Nevertheless, it’s going to be a while (a couple of decades at least) before you realize all that. Before you realize that we’re all dead for longer than we’re ever alive. Before you realize that shoving him with your foot isn’t the same as kicking him with jackboots. Before you understand that you were there that day, you were one of the players, but the story wasn’t about you at all.
Once upon a time, there was a sick little boy, and he killed himself six months before his fifteenth birthday. He had a sister, and she cannot forget.

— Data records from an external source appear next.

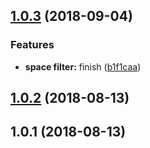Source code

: <a name="1.0.3"></a>
## [1.0.3](https://github.com/petkit-io/ts-lib/compare/v1.0.2...v1.0.3) (2018-09-04)


### Features

* **space filter:** finish ([b1f1caa](https://github.com/petkit-io/ts-lib/commit/b1f1caa))



<a name="1.0.2"></a>
## [1.0.2](https://github.com/petkit-io/ts-lib/compare/v1.0.1...v1.0.2) (2018-08-13)



<a name="1.0.1"></a>
## 1.0.1 (2018-08-13)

But know that eventually, you can forgive. Him. Yourself. The world. You’ll write a book and put his name on the dedication page. That’s the best you’ll be able to do, a little bit of immortality catalogued by the Library of Congress.
And today, you did the best that you could. Start the dryer again, because the sound is soothing, and wait for the call that’s coming. It changes everything, but listen to me; this is the truth:
You didn’t kill him. It’s not your fault.

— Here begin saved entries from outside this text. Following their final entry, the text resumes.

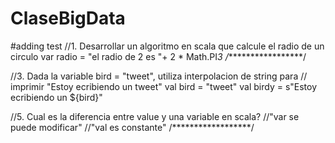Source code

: # ClaseBigData
#adding test
//1. Desarrollar un algoritmo en scala que calcule el radio de un circulo
var radio = "el radio de 2 es "+ 2 * Math.PI*3
/******************/

//3. Dada la variable bird = "tweet", utiliza interpolacion de string para
//   imprimir "Estoy ecribiendo un tweet"
val bird = "tweet"
val birdy = s"Estoy ecribiendo un ${bird}"

//5. Cual es la diferencia entre value y una variable en scala?
     //"var se puede modificar"
     //"val es constante"
/******************/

Saundra Mitchell has been a phone psychic, a car salesperson, a denture deliverer, and a layout waxer. She’s dodged trains, endured basic training, and hitchhiked from Montana to California. She teaches herself languages, raises children, and makes paper for fun. She’s also the author of Shadowed Summer (2009), The Vespertine (2011), The Springsweet (2012), and the forthcoming Mistwalker. She always picks truth; dares are too easy.
WHAT WAS YOUR FIRST JOB?
“Dog walking, I was thirteen. I lived in NYC so there was a pick-up-poop law. That part was kinda nasty, but I was so proud to be earning my own money. Spent most of it on candy, which we didn’t have in the house.”
Tracy White
“Movie theater popcorn popper.”
Cynthia Leitich Smith
“McDonalds, represent! I was 15 and worked the front register. Try not to be too jealous.”
Rhonda Stapleton
“Teaching piano at Lecuona Academy.”
Caridad Ferrer
“I worked for my best friend’s family at the carnival. They ran concession stands and I made funnel cake, sold cotton candy and caramel apples, and scooped sno-cones. That syrup does not come off.”
Jessica Corra
“Cutting wood and selling it by the side of the road.”
Kersten Hamilton
“I was a teenage tax collector. Seriously! By the time I was fourteen, I could talk knowledgeably about “millage” and the fiscal benefits of waiting until the “face period” to pay your real estate taxes.”
Beth Fantaskey
“Fry cook at White Castle.”
Marke Bieschke
“Paperboy!”
Geoff Herbach
“Writer.”
Riley Carney
“Vacuuming the floors at Barbara Ann’s, a department store ‘down the back’ in Secaucus. Practically every girl in town worked there as a salesgirl, and I vacuumed. Needless to say, I gossiped more than I worked!”
Michael Griffo
“Washing greasy dishes at a roadside diner.”
Katherine Longshore
“I started my own babysitting service when I was twelve. A quarter an hour.”
Ilsa J. Bick
“Babysitter, then lifeguard.”
Lauren Oliver
“I was a canvasser for the League of Conservation Voters when I was 14. I got mugged on my third day. Nobody believed me.”
Carrie Jones
“Mucking stalls in my aunt’s barn. (FYI, mucking stalls means shoveling out the horse poop.)”
Tera Lynn Childs
“Working at the local McDonald’s. I was even in a national commercial for them.”
Heather Davis
“Babysitting a nine-year-old demon spawn all summer when I was 13. First ‘real’ job, where I got the minimum wage? I was a hostess at the K Bob’s Steakhouse.”
Nikki Loftin
“Babysitter, followed by camp counselor, followed by one of those people who dresses up in colonial costume and gives tours of The Freedom Trail.”
Leila Sales
“Waiting tables at Paco’s Mexican Grill when I was fifteen. I came home smelling like chips and salsa everyday. It was pretty gross.”
Stacey Jay
“McDonald’s cashier, complete with polyester uniform that gave me a rash in my armpits.”